● Supplied data
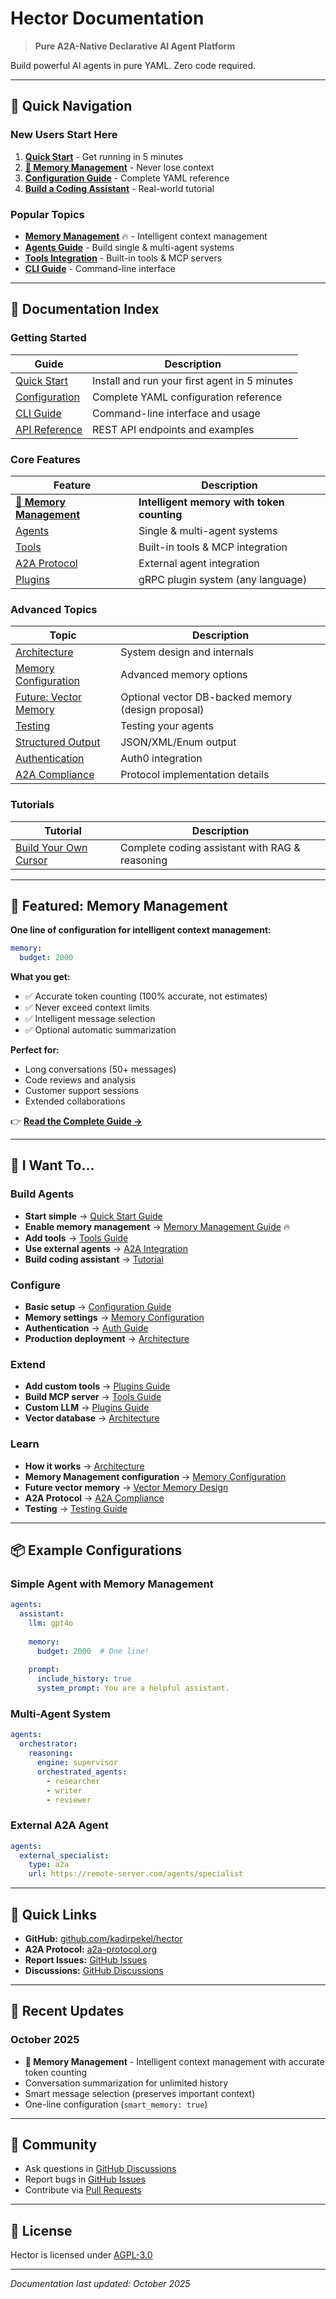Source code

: # Hector Documentation

> **Pure A2A-Native Declarative AI Agent Platform**

Build powerful AI agents in pure YAML. Zero code required.

---

## 🚀 Quick Navigation

### New Users Start Here

1. **[Quick Start](QUICK_START.md)** - Get running in 5 minutes
2. **[🧠 Memory Management](MEMORY.md)** - Never lose context
3. **[Configuration Guide](CONFIGURATION.md)** - Complete YAML reference
4. **[Build a Coding Assistant](tutorials/BUILD_YOUR_OWN_CURSOR.md)** - Real-world tutorial

### Popular Topics

- **[Memory Management](MEMORY.md)** 🔥 - Intelligent context management
- **[Agents Guide](AGENTS.md)** - Build single & multi-agent systems
- **[Tools Integration](TOOLS.md)** - Built-in tools & MCP servers
- **[CLI Guide](CLI_GUIDE.md)** - Command-line interface

---

## 📖 Documentation Index

### Getting Started

| Guide | Description |
|-------|-------------|
| [Quick Start](QUICK_START.md) | Install and run your first agent in 5 minutes |
| [Configuration](CONFIGURATION.md) | Complete YAML configuration reference |
| [CLI Guide](CLI_GUIDE.md) | Command-line interface and usage |
| [API Reference](API_REFERENCE.md) | REST API endpoints and examples |

### Core Features

| Feature | Description |
|---------|-------------|
| **[🧠 Memory Management](MEMORY.md)** | **Intelligent memory with token counting** |
| [Agents](AGENTS.md) | Single & multi-agent systems |
| [Tools](TOOLS.md) | Built-in tools & MCP integration |
| [A2A Protocol](EXTERNAL_AGENTS.md) | External agent integration |
| [Plugins](PLUGINS.md) | gRPC plugin system (any language) |

### Advanced Topics

| Topic | Description |
|-------|-------------|
| [Architecture](ARCHITECTURE.md) | System design and internals |
| [Memory Configuration](MEMORY_CONFIGURATION.md) | Advanced memory options |
| [Future: Vector Memory](FUTURE_VECTOR_MEMORY.md) | Optional vector DB-backed memory (design proposal) |
| [Testing](TESTING.md) | Testing your agents |
| [Structured Output](STRUCTURED_OUTPUT.md) | JSON/XML/Enum output |
| [Authentication](AUTHENTICATION.md) | Auth0 integration |
| [A2A Compliance](A2A_COMPLIANCE.md) | Protocol implementation details |

### Tutorials

| Tutorial | Description |
|----------|-------------|
| [Build Your Own Cursor](tutorials/BUILD_YOUR_OWN_CURSOR.md) | Complete coding assistant with RAG & reasoning |

---

## 🧠 Featured: Memory Management

**One line of configuration for intelligent context management:**

```yaml
memory:
  budget: 2000
```

**What you get:**
- ✅ Accurate token counting (100% accurate, not estimates)
- ✅ Never exceed context limits
- ✅ Intelligent message selection
- ✅ Optional automatic summarization

**Perfect for:**
- Long conversations (50+ messages)
- Code reviews and analysis
- Customer support sessions
- Extended collaborations

👉 **[Read the Complete Guide →](MEMORY.md)**

---

## 🎯 I Want To...

### Build Agents
- **Start simple** → [Quick Start Guide](QUICK_START.md)
- **Enable memory management** → [Memory Management Guide](MEMORY.md) 🔥
- **Add tools** → [Tools Guide](TOOLS.md)
- **Use external agents** → [A2A Integration](EXTERNAL_AGENTS.md)
- **Build coding assistant** → [Tutorial](tutorials/BUILD_YOUR_OWN_CURSOR.md)

### Configure
- **Basic setup** → [Configuration Guide](CONFIGURATION.md)
- **Memory settings** → [Memory Configuration](MEMORY_CONFIGURATION.md)
- **Authentication** → [Auth Guide](AUTHENTICATION.md)
- **Production deployment** → [Architecture](ARCHITECTURE.md)

### Extend
- **Add custom tools** → [Plugins Guide](PLUGINS.md)
- **Build MCP server** → [Tools Guide](TOOLS.md)
- **Custom LLM** → [Plugins Guide](PLUGINS.md)
- **Vector database** → [Architecture](ARCHITECTURE.md)

### Learn
- **How it works** → [Architecture](ARCHITECTURE.md)
- **Memory Management configuration** → [Memory Configuration](MEMORY_CONFIGURATION.md)
- **Future vector memory** → [Vector Memory Design](FUTURE_VECTOR_MEMORY.md)
- **A2A Protocol** → [A2A Compliance](A2A_COMPLIANCE.md)
- **Testing** → [Testing Guide](TESTING.md)

---

## 📦 Example Configurations

### Simple Agent with Memory Management

```yaml
agents:
  assistant:
    llm: gpt4o
    
    memory:
      budget: 2000  # One line!
    
    prompt:
      include_history: true
      system_prompt: You are a helpful assistant.
```

### Multi-Agent System

```yaml
agents:
  orchestrator:
    reasoning:
      engine: supervisor
      orchestrated_agents:
        - researcher
        - writer
        - reviewer
```

### External A2A Agent

```yaml
agents:
  external_specialist:
    type: a2a
    url: https://remote-server.com/agents/specialist
```

---

## 🔗 Quick Links

- **GitHub:** [github.com/kadirpekel/hector](https://github.com/kadirpekel/hector)
- **A2A Protocol:** [a2a-protocol.org](https://a2a-protocol.org)
- **Report Issues:** [GitHub Issues](https://github.com/kadirpekel/hector/issues)
- **Discussions:** [GitHub Discussions](https://github.com/kadirpekel/hector/discussions)

---

## 📝 Recent Updates

### October 2025
- **🧠 Memory Management** - Intelligent context management with accurate token counting
- Conversation summarization for unlimited history
- Smart message selection (preserves important context)
- One-line configuration (`smart_memory: true`)

---

## 🤝 Community

- Ask questions in [GitHub Discussions](https://github.com/kadirpekel/hector/discussions)
- Report bugs in [GitHub Issues](https://github.com/kadirpekel/hector/issues)
- Contribute via [Pull Requests](https://github.com/kadirpekel/hector/pulls)

---

## 📄 License

Hector is licensed under [AGPL-3.0](../LICENSE.md)

---

*Documentation last updated: October 2025*

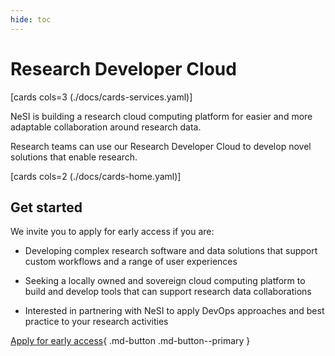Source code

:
 ```yaml
---
hide: toc
---
```


# Research Developer Cloud

[cards cols=3 (./docs/cards-services.yaml)]

NeSI is building a research cloud computing platform for easier and more adaptable collaboration around research data.

Research teams can use our Research Developer Cloud to develop novel solutions that enable research.

[cards cols=2 (./docs/cards-home.yaml)]

## Get started

We invite you to apply for early access if you are:

- Developing complex research software and data solutions that support custom workflows and a range of user experiences
 
- Seeking a locally owned and sovereign cloud computing platform to build and develop tools that can support research data collaborations 
 
- Interested in partnering with NeSI to apply DevOps approaches and best practice to your research activities

[Apply for early access](https://docs.google.com/forms/d/e/1FAIpQLScYsLxe1HswOW9DFUNuhyTcYhdWY7-SZqTF3RpeBpFcyNdhUA/viewform){ .md-button .md-button--primary }
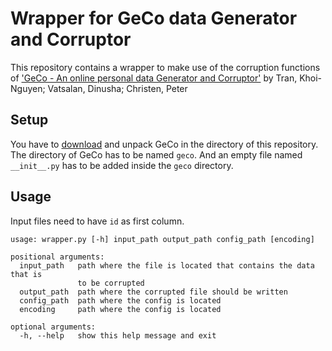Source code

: # Wrapper for GeCo data Generator and Corruptor

This repository contains a wrapper to make use of the corruption functions of ['GeCo - An online personal data Generator and Corruptor'](https://openresearch-repository.anu.edu.au/handle/1885/28255) by Tran, Khoi-Nguyen; Vatsalan, Dinusha; Christen, Peter

## Setup

You have to [download](https://dmm.anu.edu.au/geco/) and unpack GeCo in the directory of this repository.
The directory of GeCo has to be named `geco`. And an empty file named `__init__.py` has to be added inside the `geco` directory.

## Usage
Input files need to have `id` as first column.

```
usage: wrapper.py [-h] input_path output_path config_path [encoding]

positional arguments:
  input_path   path where the file is located that contains the data that is
               to be corrupted
  output_path  path where the corrupted file should be written
  config_path  path where the config is located
  encoding     path where the config is located

optional arguments:
  -h, --help   show this help message and exit
```
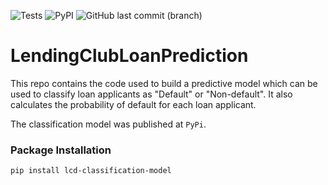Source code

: ![Tests](https://github.com/chineidu/LendingClubLoanPrediction/actions/workflows/tests.yml/badge.svg)
![PyPI](https://img.shields.io/pypi/v/lcd-classification-model)
![GitHub last commit (branch)](https://img.shields.io/github/last-commit/Chineidu/LendingClubLoanPrediction/main?style=plastic)

# LendingClubLoanPrediction
This repo contains the code used to build a predictive model which can be used to classify loan applicants as "Default" or "Non-default".
It also calculates the probability of default for each loan applicant.

The classification model was published at `PyPi`.

### Package Installation
```console
pip install lcd-classification-model
```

● Task directions
Would you repeat exactly, and only, the lines from the start of the records above through the line containing "and internals |", with the pictures omitted?

● Output for this task
Source code

: # Hector Documentation

> **Pure A2A-Native Declarative AI Agent Platform**

Build powerful AI agents in pure YAML. Zero code required.

---

## 🚀 Quick Navigation

### New Users Start Here

1. **[Quick Start](QUICK_START.md)** - Get running in 5 minutes
2. **[🧠 Memory Management](MEMORY.md)** - Never lose context
3. **[Configuration Guide](CONFIGURATION.md)** - Complete YAML reference
4. **[Build a Coding Assistant](tutorials/BUILD_YOUR_OWN_CURSOR.md)** - Real-world tutorial

### Popular Topics

- **[Memory Management](MEMORY.md)** 🔥 - Intelligent context management
- **[Agents Guide](AGENTS.md)** - Build single & multi-agent systems
- **[Tools Integration](TOOLS.md)** - Built-in tools & MCP servers
- **[CLI Guide](CLI_GUIDE.md)** - Command-line interface

---

## 📖 Documentation Index

### Getting Started

| Guide | Description |
|-------|-------------|
| [Quick Start](QUICK_START.md) | Install and run your first agent in 5 minutes |
| [Configuration](CONFIGURATION.md) | Complete YAML configuration reference |
| [CLI Guide](CLI_GUIDE.md) | Command-line interface and usage |
| [API Reference](API_REFERENCE.md) | REST API endpoints and examples |

### Core Features

| Feature | Description |
|---------|-------------|
| **[🧠 Memory Management](MEMORY.md)** | **Intelligent memory with token counting** |
| [Agents](AGENTS.md) | Single & multi-agent systems |
| [Tools](TOOLS.md) | Built-in tools & MCP integration |
| [A2A Protocol](EXTERNAL_AGENTS.md) | External agent integration |
| [Plugins](PLUGINS.md) | gRPC plugin system (any language) |

### Advanced Topics

| Topic | Description |
|-------|-------------|
| [Architecture](ARCHITECTURE.md) | System design and internals |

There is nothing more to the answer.